Supporting young people at risk of exclusion – initiative launches
The programme is designed to allow Duke’s to provide that specialist support on site, while maintaining a high level of academic learning.
A large number of London schools put forward projects in the hope of attracting funding, but Duke’s was one of just eight schools to be granted funding – through the London Community Foundation.
And today Duke’s became the first of those eight schools to launch their programme.
At the core of Aldridge school culture is that we do all in our power to avoid exclusions and seek to leave no one behind. The starting point for this programme is that Duke’s is an inclusive school where a permanent exclusion is an action of the absolute last resort.

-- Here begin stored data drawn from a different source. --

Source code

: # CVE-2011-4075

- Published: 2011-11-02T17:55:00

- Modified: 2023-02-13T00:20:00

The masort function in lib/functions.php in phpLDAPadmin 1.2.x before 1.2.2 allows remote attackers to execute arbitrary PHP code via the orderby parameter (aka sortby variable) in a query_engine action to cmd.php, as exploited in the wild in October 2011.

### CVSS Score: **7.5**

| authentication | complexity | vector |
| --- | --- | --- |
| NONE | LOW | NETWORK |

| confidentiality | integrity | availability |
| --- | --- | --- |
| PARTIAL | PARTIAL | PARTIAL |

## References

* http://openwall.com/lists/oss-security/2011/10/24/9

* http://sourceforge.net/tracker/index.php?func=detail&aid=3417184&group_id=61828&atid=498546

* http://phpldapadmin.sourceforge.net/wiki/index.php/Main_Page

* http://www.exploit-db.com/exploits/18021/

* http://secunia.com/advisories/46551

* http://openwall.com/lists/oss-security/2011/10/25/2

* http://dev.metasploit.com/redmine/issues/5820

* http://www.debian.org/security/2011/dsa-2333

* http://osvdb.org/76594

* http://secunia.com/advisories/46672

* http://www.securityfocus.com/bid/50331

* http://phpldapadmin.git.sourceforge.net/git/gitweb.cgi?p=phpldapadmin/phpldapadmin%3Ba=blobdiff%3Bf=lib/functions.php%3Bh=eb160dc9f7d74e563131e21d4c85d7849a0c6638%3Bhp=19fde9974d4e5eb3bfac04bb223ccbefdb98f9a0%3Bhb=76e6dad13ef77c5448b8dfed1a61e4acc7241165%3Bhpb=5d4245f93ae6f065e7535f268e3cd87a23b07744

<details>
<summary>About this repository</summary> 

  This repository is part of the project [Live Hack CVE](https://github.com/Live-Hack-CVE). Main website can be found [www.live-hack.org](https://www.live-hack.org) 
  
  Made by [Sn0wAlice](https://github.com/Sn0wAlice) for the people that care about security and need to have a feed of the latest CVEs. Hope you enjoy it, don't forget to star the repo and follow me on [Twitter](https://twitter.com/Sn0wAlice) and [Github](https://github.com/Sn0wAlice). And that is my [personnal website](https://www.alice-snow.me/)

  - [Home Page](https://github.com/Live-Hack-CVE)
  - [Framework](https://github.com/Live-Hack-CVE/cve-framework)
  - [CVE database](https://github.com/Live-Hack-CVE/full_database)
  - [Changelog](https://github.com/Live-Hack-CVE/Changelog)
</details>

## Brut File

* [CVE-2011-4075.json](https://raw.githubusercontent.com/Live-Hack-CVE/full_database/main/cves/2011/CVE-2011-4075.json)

NOVO, the School Within A School (SWS) initiative is based in a classroom within the academy where the students follow the SWS timetable that is built around the core subjects and is then supplemented with focused mentoring sessions, both in groups and one-to-one meetings. The students study English, maths, science art and music, as well as also receiving coaching and mentoring from highly skilled support staff and outside agencies who specialise in helping children build confidence, self-awareness and raise self-esteem.
The first cohort is starting their six-week programme today, which will complete with a graduation on the last day before the Christmas break. Initially students are from years 8 and 9, but the programme will extend out to years 7 and 10 in future.
Speaking at an event to mark the opening in the academy, Principal Monica Duncan and SWS Manager Mark Franklin emphasised that NOVO is not a “special unit”. but a programme that takes places within classrooms in the school. Students on the programme don’t lose classroom habits and return to their normal classes after graduating from the programme, but with the continued support of the SWS staff.
NOVO aims to help those students who are the most vulnerable and most likely to be at risk of exclusion, providing a positive intervention targeted at young people in a variety of circumstances such as going through a phase of negative behaviour and/or is finding some aspects of school challenging or frustrating.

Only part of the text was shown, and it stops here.